-------- SUPPLIED DATA

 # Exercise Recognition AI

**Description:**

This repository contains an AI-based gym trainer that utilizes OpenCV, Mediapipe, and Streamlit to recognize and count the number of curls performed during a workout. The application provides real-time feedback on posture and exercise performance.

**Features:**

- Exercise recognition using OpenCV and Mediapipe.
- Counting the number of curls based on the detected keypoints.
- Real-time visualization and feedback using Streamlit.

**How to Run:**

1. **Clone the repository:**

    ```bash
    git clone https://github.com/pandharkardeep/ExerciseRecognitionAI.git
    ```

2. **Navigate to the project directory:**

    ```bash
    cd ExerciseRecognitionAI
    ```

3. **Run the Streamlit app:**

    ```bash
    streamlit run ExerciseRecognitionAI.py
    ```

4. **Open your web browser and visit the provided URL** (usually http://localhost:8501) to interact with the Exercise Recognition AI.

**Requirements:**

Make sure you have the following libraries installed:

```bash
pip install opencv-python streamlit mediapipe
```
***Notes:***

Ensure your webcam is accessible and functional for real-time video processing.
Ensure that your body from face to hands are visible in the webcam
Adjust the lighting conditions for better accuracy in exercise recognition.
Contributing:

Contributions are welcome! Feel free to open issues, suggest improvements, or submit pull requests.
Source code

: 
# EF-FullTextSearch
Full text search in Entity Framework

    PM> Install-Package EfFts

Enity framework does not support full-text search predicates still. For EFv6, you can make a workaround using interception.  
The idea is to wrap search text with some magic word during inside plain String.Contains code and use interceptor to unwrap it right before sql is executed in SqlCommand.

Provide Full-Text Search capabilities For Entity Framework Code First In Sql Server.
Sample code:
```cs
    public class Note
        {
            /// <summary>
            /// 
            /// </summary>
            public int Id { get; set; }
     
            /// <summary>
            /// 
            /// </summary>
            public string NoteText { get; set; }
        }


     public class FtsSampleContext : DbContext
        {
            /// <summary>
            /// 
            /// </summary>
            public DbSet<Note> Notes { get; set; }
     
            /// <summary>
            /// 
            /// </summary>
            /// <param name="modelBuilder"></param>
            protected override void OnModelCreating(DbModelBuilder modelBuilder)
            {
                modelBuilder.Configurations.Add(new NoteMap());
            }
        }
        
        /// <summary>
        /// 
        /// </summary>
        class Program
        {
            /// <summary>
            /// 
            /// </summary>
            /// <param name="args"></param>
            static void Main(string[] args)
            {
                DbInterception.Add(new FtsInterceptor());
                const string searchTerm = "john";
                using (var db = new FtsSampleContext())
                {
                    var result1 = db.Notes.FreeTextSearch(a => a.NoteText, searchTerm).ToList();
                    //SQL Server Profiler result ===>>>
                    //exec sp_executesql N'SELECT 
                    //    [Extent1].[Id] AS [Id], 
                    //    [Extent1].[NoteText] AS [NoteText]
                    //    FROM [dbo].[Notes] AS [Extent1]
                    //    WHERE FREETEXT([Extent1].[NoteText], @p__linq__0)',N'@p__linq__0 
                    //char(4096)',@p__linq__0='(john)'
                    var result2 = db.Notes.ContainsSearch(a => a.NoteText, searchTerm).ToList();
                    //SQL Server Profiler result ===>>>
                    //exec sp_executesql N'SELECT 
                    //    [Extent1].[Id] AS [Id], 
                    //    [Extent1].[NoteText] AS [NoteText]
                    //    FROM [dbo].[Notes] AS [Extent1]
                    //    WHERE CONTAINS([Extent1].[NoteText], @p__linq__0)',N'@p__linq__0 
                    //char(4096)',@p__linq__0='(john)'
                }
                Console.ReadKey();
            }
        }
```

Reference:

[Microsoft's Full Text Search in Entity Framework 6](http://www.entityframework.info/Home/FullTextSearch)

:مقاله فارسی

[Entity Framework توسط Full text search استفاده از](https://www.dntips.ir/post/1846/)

----------------

> _TASK TO CARRY OUT_:
Scan the records above and show every line in which the word "Ensure" occurs.

> _WRITTEN SOLUTION_:
Ensure your webcam is accessible and functional for real-time video processing.
Ensure that your body from face to hands are visible in the webcam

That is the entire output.